Energy storage is poised to play a bigger part in our electricity grid, and is critical for further increasing the penetration of renewable electricity energy generation and maximising the value that it provides. This is because renewable energy can be stored and released when needed, providing a continuous flow of clean energy during periods of high demand or when wind and solar energy is unavailable.

Beyond enabling the increased use of renewable electricity generation, improved energy storage technologies have several benefits:

A More Balanced Grid:

The UK grid is experiencing an increase in renewable energy generation sources and a reduction in coal fired generation connected to it. The contribution that synchronous generation makes to stabilising the grid is therefore reducing, which is in turn decreasing the level of system inertia, particularly on days where there are relatively high levels of renewable energy generation and low demand. This in turn makes it more difficult for the frequency of the grid to be maintained within normal operating limits, which means System Operators need to procure additional frequency response services. Energy storage systems have been identified as an excellent resource for achieving this, given their ability to provide a sub-second response following a system disturbance.


A more resilient grid is more resistant to disruptions such as severe weather events. Energy storage means we can be less reliant on large, centralised power stations and also upon the transmission lines required to move power from these around the country to where it’s consumed.

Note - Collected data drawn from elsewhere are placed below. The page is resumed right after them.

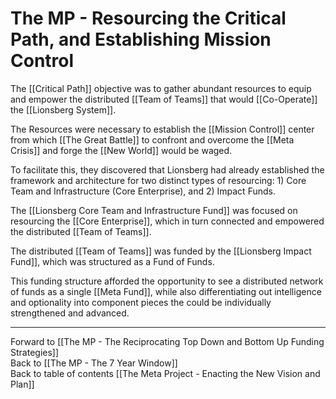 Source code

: # The MP - Resourcing the Critical Path, and Establishing Mission Control

The [[Critical Path]] objective was to gather abundant resources to equip and empower the distributed [[Team of Teams]] that would [[Co-Operate]] the [[Lionsberg System]]. 

The Resources were necessary to establish the [[Mission Control]] center from which [[The Great Battle]] to confront and overcome the [[Meta Crisis]] and forge the [[New World]] would be waged. 

To facilitate this, they discovered that Lionsberg had already established the framework and architecture for two distinct types of resourcing: 1) Core Team and Infrastructure (Core Enterprise), and 2) Impact Funds. 

The [[Lionsberg Core Team and Infrastructure Fund]] was focused on resourcing the [[Core Enterprise]], which in turn connected and empowered the distributed [[Team of Teams]]. 

The distributed [[Team of Teams]] was funded by the [[Lionsberg Impact Fund]], which was structured as a Fund of Funds. 

This funding structure afforded the opportunity to see a distributed network of funds as a single [[Meta Fund]], while also differentiating out intelligence and optionality into component pieces the could be individually strengthened and advanced. 

___

Forward to [[The MP - The Reciprocating Top Down and Bottom Up Funding Strategies]]    
Back to [[The MP - The 7 Year Window]]      
Back to table of contents [[The Meta Project - Enacting the New Vision and Plan]]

Fossil fuel power plants are often using as ‘peaking plants’ or to provide grid support services, and these can be displaced by energy storage projects, meaning carbon dioxide emissions can be significantly reduced. Additionally, with many coal-fired power stations reaching the end of their life in the UK combined with the high cost of nuclear stations, energy storage opens up the opportunity to integrate additional renewable energy generation where it may not have been possible otherwise.

Cost Savings:

Energy storage can lower the cost of essential grid services. For example battery storage can provide grid ancillary services faster and more reliably than traditional power plant resources. This translates into cost savings for energy users and a more competitive and resilient economy in general.

Valuable Resource:

Conventional energy generators can only supply power, whereas energy storage can both supply and discharge power. This means it can provide double the resource (and essentially twice the value to the grid) for the same installed capacity. Batteries can provide power in less than half a second and can also be rapidly deployed in comparison to large, centralized power stations that take many years to plan, develop and construct.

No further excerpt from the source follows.